The indictment alleges that Enrique and Angela Aguilar were directors of Grupo Internacional de Asesores S.A. (Grupo), a purported provider of sales representation services for companies doing business with CFE. According to the indictment, Grupo was engaged by an unidentified California-based manufacturer of emergency restoration systems and other equipment used by electrical utility companies to act as its sales representative in Mexico and to obtain contracts for it from CFE. Grupo then received a percentage of the revenue the California-based company realized from these contracts. The indictment alleges that many of the California-based company's clients were foreign, state-owned utilities, including CFE, which was one of the company’s most significant customers.
According to the DOJ press release, from approximately February 2002 until March 2009, Enrique Aguilar and his co-conspirators orchestrated a scheme through which Enrique Aguilar was paid a 30 percent commission on all the goods and services the California-based company sold to CFE, despite the fact that this was a significantly higher commission than previous sales representatives for the company had received.

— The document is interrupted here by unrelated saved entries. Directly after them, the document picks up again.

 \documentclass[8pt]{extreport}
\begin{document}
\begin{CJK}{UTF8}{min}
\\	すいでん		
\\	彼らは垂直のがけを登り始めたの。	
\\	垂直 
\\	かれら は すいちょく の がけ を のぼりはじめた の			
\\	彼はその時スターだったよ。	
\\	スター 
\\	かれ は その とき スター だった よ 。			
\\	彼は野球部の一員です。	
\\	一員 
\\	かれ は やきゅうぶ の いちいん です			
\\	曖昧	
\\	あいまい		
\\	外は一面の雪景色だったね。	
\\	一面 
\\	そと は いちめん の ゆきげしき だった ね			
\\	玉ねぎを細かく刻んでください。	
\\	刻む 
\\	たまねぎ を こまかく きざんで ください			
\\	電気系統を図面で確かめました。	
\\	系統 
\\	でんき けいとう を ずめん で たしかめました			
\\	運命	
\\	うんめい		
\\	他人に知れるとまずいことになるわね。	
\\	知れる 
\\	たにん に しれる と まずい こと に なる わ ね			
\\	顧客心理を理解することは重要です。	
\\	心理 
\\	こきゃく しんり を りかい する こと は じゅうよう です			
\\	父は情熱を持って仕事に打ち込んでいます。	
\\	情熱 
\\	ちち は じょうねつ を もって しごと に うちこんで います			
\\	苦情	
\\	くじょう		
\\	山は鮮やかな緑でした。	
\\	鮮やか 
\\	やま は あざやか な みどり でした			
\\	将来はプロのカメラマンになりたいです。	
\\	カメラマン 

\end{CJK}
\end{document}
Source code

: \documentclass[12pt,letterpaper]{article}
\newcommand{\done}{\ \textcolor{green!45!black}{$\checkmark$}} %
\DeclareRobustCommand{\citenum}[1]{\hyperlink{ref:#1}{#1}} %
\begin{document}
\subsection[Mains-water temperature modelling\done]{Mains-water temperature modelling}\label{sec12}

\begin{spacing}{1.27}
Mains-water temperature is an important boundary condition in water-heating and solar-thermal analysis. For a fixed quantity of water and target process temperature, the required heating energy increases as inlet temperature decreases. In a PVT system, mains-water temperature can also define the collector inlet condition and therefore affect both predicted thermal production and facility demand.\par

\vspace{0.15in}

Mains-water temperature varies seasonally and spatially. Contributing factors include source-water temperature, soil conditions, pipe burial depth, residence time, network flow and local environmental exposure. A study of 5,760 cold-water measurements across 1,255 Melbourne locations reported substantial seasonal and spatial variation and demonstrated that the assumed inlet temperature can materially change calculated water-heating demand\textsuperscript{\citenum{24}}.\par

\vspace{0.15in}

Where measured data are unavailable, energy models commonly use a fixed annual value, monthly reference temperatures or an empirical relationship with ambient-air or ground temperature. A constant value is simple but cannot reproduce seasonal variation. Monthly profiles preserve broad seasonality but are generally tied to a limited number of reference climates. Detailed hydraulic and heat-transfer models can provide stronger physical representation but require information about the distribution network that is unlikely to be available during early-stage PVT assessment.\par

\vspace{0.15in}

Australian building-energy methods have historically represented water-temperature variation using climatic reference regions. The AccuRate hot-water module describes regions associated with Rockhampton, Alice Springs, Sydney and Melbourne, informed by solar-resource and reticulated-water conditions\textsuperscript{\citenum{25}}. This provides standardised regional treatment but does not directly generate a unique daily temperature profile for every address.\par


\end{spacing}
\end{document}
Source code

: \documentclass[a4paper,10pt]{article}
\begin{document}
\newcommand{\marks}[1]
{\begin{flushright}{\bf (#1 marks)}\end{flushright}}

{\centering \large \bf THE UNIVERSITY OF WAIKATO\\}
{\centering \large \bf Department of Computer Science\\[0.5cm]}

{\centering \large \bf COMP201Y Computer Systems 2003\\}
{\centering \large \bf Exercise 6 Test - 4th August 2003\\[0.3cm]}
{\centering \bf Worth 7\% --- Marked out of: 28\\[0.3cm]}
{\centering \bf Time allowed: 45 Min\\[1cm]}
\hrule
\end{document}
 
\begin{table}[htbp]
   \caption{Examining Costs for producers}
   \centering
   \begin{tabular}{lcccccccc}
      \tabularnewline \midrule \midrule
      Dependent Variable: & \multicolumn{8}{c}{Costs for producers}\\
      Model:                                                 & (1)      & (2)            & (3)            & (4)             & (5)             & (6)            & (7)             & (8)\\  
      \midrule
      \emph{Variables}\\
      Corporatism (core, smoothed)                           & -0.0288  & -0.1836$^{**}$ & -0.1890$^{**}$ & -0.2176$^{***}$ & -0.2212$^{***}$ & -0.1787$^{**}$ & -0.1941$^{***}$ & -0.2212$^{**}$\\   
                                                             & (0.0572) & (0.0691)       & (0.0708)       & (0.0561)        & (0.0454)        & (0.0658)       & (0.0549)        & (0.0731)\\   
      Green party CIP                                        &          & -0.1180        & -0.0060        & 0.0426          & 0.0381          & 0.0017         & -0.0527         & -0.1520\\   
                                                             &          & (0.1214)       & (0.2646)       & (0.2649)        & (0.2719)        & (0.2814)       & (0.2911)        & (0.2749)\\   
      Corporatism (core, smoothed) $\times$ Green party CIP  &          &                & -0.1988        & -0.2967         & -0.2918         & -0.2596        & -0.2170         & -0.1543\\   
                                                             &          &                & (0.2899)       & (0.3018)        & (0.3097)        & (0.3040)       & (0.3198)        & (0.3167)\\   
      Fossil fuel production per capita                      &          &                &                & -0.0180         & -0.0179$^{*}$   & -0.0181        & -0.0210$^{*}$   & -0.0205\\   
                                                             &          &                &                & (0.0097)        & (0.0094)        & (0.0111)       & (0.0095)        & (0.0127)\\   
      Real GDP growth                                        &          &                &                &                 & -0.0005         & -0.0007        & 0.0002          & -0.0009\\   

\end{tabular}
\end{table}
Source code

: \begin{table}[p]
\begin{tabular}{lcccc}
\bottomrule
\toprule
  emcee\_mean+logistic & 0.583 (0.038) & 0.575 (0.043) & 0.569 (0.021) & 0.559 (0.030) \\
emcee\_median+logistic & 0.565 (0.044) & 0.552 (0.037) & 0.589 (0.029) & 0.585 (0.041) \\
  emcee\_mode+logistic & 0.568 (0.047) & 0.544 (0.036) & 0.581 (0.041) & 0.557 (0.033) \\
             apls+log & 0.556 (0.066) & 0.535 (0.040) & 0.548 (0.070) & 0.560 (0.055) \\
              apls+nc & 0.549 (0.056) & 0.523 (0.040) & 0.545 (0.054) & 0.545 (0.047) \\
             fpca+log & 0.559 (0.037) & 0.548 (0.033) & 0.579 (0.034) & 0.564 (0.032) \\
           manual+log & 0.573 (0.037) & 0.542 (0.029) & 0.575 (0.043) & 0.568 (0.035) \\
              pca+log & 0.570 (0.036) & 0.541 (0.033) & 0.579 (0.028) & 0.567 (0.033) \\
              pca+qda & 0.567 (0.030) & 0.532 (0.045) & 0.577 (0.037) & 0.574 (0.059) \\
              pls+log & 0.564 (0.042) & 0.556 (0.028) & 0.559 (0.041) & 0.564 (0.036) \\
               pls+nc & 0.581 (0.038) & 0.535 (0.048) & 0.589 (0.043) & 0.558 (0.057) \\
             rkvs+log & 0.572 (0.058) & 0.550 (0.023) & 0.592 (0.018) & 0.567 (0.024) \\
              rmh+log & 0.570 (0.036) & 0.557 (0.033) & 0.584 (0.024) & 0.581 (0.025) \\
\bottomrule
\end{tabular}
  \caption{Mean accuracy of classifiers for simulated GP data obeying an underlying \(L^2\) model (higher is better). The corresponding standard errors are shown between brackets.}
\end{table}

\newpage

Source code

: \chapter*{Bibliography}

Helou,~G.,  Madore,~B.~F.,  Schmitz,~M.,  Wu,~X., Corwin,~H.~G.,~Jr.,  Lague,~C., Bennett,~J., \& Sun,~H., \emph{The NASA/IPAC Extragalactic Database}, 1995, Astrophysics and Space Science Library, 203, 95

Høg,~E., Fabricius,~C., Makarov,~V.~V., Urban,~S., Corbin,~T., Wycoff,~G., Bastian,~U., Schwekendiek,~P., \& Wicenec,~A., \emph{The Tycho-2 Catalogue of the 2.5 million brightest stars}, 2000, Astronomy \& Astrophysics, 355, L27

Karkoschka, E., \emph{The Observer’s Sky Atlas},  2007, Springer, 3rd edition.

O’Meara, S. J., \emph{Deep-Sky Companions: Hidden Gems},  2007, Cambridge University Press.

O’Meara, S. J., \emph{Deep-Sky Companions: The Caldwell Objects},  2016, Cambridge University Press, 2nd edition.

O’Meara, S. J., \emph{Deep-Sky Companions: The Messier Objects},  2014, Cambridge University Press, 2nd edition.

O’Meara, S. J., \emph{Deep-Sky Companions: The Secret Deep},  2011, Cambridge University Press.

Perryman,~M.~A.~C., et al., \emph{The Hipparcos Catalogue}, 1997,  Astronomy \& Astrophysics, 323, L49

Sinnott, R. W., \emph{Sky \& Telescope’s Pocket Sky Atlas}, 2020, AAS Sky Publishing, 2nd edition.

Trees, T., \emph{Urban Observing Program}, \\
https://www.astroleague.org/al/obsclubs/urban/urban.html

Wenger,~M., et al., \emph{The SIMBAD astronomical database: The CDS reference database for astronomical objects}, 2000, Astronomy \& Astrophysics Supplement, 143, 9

Enrique Aguilar’s co-conspirators allegedly understood that all or part of the 30 percent commission would be used to pay bribes to Mexican officials in exchange for CFE awarding contracts to the California-based company, and the costs of goods and services sold to CFE were increased by 30 percent to ensure the added commission cost was absorbed by CFE.
As part of this scheme, Enrique Aguilar allegedly caused fraudulent invoices to be submitted from Grupo to the California-based company for 30 percent of the contract price, after which a co-conspirator would wire money into Grupo’s brokerage account to be used to pay bribes.
The press release states that the Aguilars then allegedly laundered the money in the Grupo brokerage account to make concealed payments for the benefit of CFE officials. In addition, the indictment alleges that the Aguilars purchased a $1.8 million yacht and a $297,500 Ferrari for a CFE official, paid more than $170,000 worth of American Express bills for a CFE official, and sent approximately $600,000 to relatives of a CFE official.
Angela Aguilar was arrested on Aug. 10, 2010, on a criminal complaint when she travelled to Houston from Mexico. She was ordered detained and removed to the Central District of California, where she remains in custody. As noted in the DOJ press release, an indictment is merely an accusation, and defendants are presumed innocent until and unless proven guilty beyond a reasonable doubt.
Enrique Aguilar faces a penalties of five years in prison in addition to criminal fines for the FCPA conspiracy count and each of the four substantive FCPA counts, and the conspiracy and substantive money laundering counts each carry a maximum penalty of 20 years in prison. The government is also seeking criminal forfeiture.